Much emphasis is rightly given to the founding fathers of America such as George Washington, Thomas Jefferson and John Adams. But rarely do we get such a detailed glimpse into the homes and personal lives of these men as we do the Adams' in Woody Holton's biography of Abigail Adams. With riveting detail, Holton introduces us to the complex woman who helped shaped America more than perhaps any other of the "founding mothers" through her influence on her husband. Strong-willed, intelligent and willing to speak her mind, Adams was decades ahead of her time when it came to women's rights and involvement in the everyday affairs of life and politics. Relying heavily on Adams' correspondence between her husband and others, Holton places much emphasis on Adams as an advocate of women's rights. We glimpse the struggles that the Adams family endured through the many long absences of John Adams; but through these struggles we also get to see Abigail's knowledge and fortitude in being able to "keep the home fires burning" as it were. In a culture that frowned on educating women, she was very intelligent, widely read, and very active in promoting the education of her gender. She made financial investments often without the knowledge of her husband - also a cultural taboo. Holton does an excellent job of highlighting Adams' strengths as well as her weaknesses, giving us a well-rounded, quite readable biography of this great woman. He certainly does Adams justice in examining her life as a woman and not simply as the wife of a founding father. I would highly recommend this book to any reader of American history or of women's rights.
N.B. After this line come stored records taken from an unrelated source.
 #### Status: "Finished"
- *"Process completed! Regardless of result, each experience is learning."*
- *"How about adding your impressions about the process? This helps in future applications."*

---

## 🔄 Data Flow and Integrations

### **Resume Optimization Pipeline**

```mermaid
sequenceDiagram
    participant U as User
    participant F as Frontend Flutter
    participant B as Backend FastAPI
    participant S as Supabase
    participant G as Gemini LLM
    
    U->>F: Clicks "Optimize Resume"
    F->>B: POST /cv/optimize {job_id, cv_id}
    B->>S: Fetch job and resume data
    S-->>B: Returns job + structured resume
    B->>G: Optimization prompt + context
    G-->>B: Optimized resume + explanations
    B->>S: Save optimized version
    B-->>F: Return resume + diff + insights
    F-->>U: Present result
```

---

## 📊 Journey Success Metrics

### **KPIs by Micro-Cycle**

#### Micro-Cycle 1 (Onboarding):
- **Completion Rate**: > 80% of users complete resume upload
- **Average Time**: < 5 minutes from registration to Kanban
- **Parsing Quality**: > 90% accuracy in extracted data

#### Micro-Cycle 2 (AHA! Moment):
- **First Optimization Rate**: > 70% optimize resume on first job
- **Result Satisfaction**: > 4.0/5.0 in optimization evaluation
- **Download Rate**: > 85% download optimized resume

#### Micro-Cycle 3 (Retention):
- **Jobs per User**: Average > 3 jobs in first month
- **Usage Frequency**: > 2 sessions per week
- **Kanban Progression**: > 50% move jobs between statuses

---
Fresh perspective on Abigail Adams

Woody Holton's rendition of Abigail Adams is not only eloquently written and deeply researched, it is also a brilliantly fresh analysis of a well-known name in American history. Adams comes alive as a financial genius and the confident de facto head of a family for much of her married life. Especially fun is Holton's depiction of her relationships with her sisters, showing her to be a complex thinker who was also a compassionate, committed, smart and savvy friend. It is so refreshing to hear something about Adams' thoughts and actions beyond the world of her more famous husband. A great read. Highly recommended.

A Founding Mother Of The Revolution

Mr. Holton has written a very readable biography of Abigail Adams and has brought her to life the way David McCullough brought to life her husband, John Adams. The author did extensive research on the hundreds of letters that she wrote to John and her relatives, and quotes from them generously. Abigail was an excellent writer and fun to read. In an era of male dominance with legal sanction, she was a voice for equality and lived it within her extended family (it helped that John was gone for months at a time on political matters, so that she could develop her financial skills and thoughts at a distance from him). This is the best one volume biography of Abigail Adams.

Fun, original, well written

Everybody knows the name Abigail Adams but few people know much about her. The John Adams mini-series and the book it was based on hardly tell anything about her. Boy, was she interesting. Woody Holton doesn't just take us through her whole life but provides tons of interesting details. The part I found the most fascinating was the stuff about her financial wheeling and dealing. She was quite the savvy investor. And she even wrote her own will--at a time when women couldn't legally pass along property--to make sure her assets were divided how she wanted them. She was quite the feisty feminist icon. I thought Holton did a great job of bringing Abigail alive in all her complexity--not just the financial speculator, but the wife, the mother, the political advisor. After reading this its hard not to think that Mrs. Adams should be added to the pantheon of "Founding Fathers" as well. Not just as an early feminist hero but as an important player in her own right. The other thing I liked about this book was how it really placed Abigail in the ebb and flow of the events of the Revolution and John's presidency. Holton's a real historian, with years of studying the Revolution behind him, so he's able to bring context that other of the biographies lack. As you'd expect from someone who was a national book award finalist, Abigail Adams is smoothly written and easy to read. He's especially good at explaining complicated business deals in a straightforward way. This book is great for anyone interested in the Revolution or anyone looking for a good read about an important founding mother.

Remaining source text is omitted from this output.